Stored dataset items
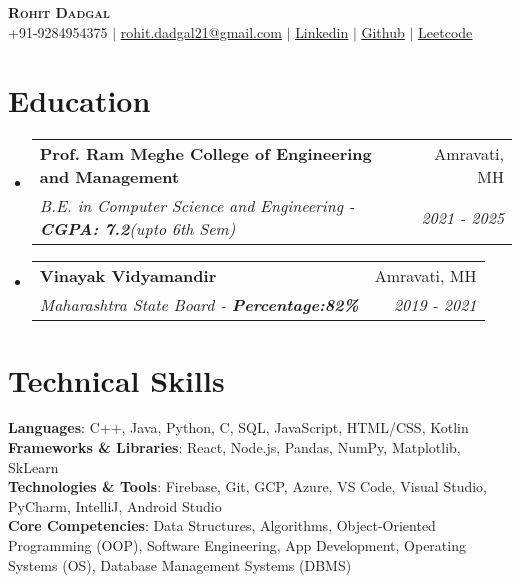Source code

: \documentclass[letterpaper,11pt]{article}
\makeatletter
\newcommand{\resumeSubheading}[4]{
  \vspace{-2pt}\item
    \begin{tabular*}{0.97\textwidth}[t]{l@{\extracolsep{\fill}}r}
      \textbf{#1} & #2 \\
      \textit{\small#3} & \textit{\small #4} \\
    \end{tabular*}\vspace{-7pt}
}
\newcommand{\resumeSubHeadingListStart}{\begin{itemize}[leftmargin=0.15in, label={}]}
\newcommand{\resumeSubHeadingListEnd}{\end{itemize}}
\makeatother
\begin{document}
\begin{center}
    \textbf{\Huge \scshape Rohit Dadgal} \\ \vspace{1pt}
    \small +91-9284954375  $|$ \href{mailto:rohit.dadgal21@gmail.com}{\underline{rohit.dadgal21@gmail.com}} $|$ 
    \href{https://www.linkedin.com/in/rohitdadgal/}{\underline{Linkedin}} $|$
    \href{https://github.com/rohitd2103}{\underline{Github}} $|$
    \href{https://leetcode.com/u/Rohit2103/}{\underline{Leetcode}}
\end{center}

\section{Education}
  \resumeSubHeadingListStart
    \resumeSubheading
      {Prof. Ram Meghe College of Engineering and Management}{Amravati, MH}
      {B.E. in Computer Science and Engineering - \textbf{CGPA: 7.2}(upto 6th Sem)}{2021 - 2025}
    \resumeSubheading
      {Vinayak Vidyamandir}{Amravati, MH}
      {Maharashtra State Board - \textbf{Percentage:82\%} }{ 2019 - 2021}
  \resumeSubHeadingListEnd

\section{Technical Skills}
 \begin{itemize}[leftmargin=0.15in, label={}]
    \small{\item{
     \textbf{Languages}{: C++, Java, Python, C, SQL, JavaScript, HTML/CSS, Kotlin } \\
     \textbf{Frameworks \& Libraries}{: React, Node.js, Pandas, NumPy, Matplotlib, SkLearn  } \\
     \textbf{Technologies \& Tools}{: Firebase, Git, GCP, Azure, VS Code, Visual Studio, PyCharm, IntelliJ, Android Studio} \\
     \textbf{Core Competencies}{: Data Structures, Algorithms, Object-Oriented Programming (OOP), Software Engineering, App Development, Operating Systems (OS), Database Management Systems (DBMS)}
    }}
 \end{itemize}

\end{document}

--

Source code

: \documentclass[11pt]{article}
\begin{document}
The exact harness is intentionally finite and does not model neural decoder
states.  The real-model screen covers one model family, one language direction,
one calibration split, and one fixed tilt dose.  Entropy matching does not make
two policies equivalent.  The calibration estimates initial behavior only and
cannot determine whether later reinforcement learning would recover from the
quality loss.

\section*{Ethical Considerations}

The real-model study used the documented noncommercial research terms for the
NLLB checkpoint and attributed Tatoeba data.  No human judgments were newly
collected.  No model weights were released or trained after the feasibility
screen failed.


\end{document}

--

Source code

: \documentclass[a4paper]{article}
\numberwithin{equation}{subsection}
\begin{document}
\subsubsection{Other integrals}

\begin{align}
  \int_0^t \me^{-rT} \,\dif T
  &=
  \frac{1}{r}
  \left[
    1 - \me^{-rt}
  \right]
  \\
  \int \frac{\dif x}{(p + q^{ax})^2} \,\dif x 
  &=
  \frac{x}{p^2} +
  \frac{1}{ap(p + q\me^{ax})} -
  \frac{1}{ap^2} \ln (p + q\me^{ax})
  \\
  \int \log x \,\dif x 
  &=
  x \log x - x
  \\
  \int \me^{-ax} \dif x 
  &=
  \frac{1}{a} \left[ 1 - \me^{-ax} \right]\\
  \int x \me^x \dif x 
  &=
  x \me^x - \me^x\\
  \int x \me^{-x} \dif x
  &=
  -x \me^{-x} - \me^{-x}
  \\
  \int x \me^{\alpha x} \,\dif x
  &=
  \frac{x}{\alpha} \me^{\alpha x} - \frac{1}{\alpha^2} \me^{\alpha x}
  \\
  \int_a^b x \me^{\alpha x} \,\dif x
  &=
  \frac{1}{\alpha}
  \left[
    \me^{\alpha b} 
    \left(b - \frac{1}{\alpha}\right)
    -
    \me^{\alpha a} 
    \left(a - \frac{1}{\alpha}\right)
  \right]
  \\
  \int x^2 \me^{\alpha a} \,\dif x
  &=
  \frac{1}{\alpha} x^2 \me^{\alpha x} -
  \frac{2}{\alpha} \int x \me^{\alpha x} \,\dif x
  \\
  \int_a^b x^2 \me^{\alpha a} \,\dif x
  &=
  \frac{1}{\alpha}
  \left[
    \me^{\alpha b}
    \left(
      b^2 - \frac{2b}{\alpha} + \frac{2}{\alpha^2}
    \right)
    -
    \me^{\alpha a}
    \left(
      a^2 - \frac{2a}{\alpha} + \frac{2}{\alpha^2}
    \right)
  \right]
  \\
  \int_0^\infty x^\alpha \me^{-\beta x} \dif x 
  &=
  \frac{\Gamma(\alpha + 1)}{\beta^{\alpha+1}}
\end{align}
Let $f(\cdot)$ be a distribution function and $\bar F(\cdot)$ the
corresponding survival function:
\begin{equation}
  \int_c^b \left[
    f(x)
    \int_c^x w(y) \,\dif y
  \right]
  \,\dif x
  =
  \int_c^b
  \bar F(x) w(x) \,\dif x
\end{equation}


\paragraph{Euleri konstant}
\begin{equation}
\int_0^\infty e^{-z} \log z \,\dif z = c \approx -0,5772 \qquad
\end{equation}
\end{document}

=== EXERCISE ===
List every line in the records above that contains the word "article".

=== ANSWER SECTION ===
: \documentclass[letterpaper,11pt]{article}
: \documentclass[11pt]{article}
: \documentclass[a4paper]{article}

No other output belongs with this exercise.